Understand all the fees involved when creating a Goodiebag: platform fee, fulfilment fee, stamp duty, and what recipients pay.

Goodiebag Editorial Team
·24 May 2026·7 min read

Fee questions come up every time someone creates a Goodiebag. How much extra am I paying? What does the recipient actually receive? Are there hidden charges? The answers matter because sending a cash gift should feel generous, not confusing. Goodiebag charges three types of fees: a platform fee (3 percent of the bag value, capped at ₦3,000), a fulfilment fee (₦20 for each intended recipient), and statutory stamp duty (₦50 on individual payouts of ₦10,000 or more, which recipients pay under Nigerian law). The full cost appears before you enter the Paystack checkout, so you decide with your eyes open on every parameter.

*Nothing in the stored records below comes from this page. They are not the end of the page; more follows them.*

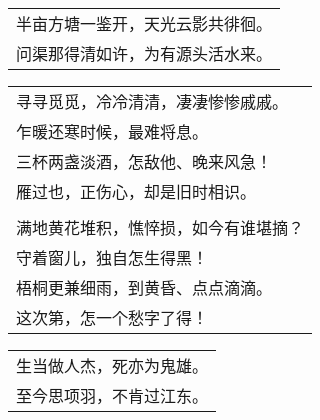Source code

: \nopagebreak%
\nopagebreak%
\noindent\begin{minipage}{\linewidth}
  \vskip-3pt\begin{table}[H]
    \centering
    \begin{tabular}{@{}l@{}}
半亩方塘一鉴开，天光云影共徘徊。\\
问渠那得清如许，为有源头活水来。
    \end{tabular}
  \end{table}
\end{minipage}
\vspace{1cm}


\nopagebreak%
\nopagebreak%
\noindent\begin{minipage}{\linewidth}
  \vskip-3pt\begin{table}[H]
    \centering
    \begin{tabular}{@{}l@{}}
寻寻觅觅，冷冷清清，凄凄惨惨戚戚。\\
乍暖还寒时候，最难将息。\\
三杯两盏淡酒，怎敌他、晚来风急！\\
雁过也，正伤心，却是旧时相识。\\
\\
满地黄花堆积，憔悴损，如今有谁堪摘？\\
守着窗儿，独自怎生得黑！\\
梧桐更兼细雨，到黄昏、点点滴滴。\\
这次第，怎一个愁字了得！
    \end{tabular}
  \end{table}
\end{minipage}
\vspace{1cm}


\nopagebreak%
\nopagebreak%
\noindent\begin{minipage}{\linewidth}
  \vskip-3pt\begin{table}[H]
    \centering
    \begin{tabular}{@{}l@{}}
生当做人杰，死亦为鬼雄。\\
至今思项羽，不肯过江东。
    \end{tabular}
  \end{table}
\end{minipage}
\vspace{1cm}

Key Takeaways - The sender pays a 3% platform fee (capped at ₦3,000) plus a ₦20 per-recipient fulfilment fee. - Recipients pay no Goodiebag claim fee, only ₦50 stamp duty on payouts of ₦10,000 or more. - The full total is itemised before checkout at Paystack. No surprise charges. - Unclaimed funds are refunded after the Goodiebag expires (1 to 24 hours). - The platform fee stops at ₦3,000, so larger bags pay a lower effective rate.

What Do You Actually Pay When Creating a Goodiebag?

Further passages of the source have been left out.